● **WHAT YOU SHOULD DO**: Only lines holding the word "label" are needed; copy each of them from the material.
▬▬▬▬▬▬▬▬▬▬
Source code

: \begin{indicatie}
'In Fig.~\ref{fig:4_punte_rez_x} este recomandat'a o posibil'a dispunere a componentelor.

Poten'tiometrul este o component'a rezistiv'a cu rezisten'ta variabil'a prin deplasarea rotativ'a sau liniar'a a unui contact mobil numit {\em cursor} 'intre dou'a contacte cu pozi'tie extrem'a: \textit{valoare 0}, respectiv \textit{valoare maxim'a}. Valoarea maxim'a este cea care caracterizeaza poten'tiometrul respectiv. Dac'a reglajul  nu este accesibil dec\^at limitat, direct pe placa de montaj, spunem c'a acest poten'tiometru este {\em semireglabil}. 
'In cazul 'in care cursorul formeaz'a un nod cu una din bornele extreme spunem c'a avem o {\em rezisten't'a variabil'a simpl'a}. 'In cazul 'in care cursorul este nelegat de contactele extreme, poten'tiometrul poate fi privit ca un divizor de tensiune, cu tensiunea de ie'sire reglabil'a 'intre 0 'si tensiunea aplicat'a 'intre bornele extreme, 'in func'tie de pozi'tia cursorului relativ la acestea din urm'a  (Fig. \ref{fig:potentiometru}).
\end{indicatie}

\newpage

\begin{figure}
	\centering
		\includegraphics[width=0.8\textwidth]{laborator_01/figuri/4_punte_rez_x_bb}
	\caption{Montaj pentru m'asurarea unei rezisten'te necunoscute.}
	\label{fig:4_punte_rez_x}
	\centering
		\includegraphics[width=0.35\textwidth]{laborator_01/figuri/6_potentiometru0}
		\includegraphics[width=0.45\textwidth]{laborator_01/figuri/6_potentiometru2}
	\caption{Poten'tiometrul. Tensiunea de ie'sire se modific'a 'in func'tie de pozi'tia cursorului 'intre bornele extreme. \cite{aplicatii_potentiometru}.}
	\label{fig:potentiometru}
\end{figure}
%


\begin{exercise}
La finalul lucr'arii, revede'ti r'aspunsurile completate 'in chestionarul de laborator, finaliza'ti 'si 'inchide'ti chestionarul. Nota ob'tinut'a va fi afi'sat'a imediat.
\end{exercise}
▬▬▬▬▬▬▬▬▬▬
● **TASK RESULT**:
	\label{fig:4_punte_rez_x}
	\label{fig:potentiometru}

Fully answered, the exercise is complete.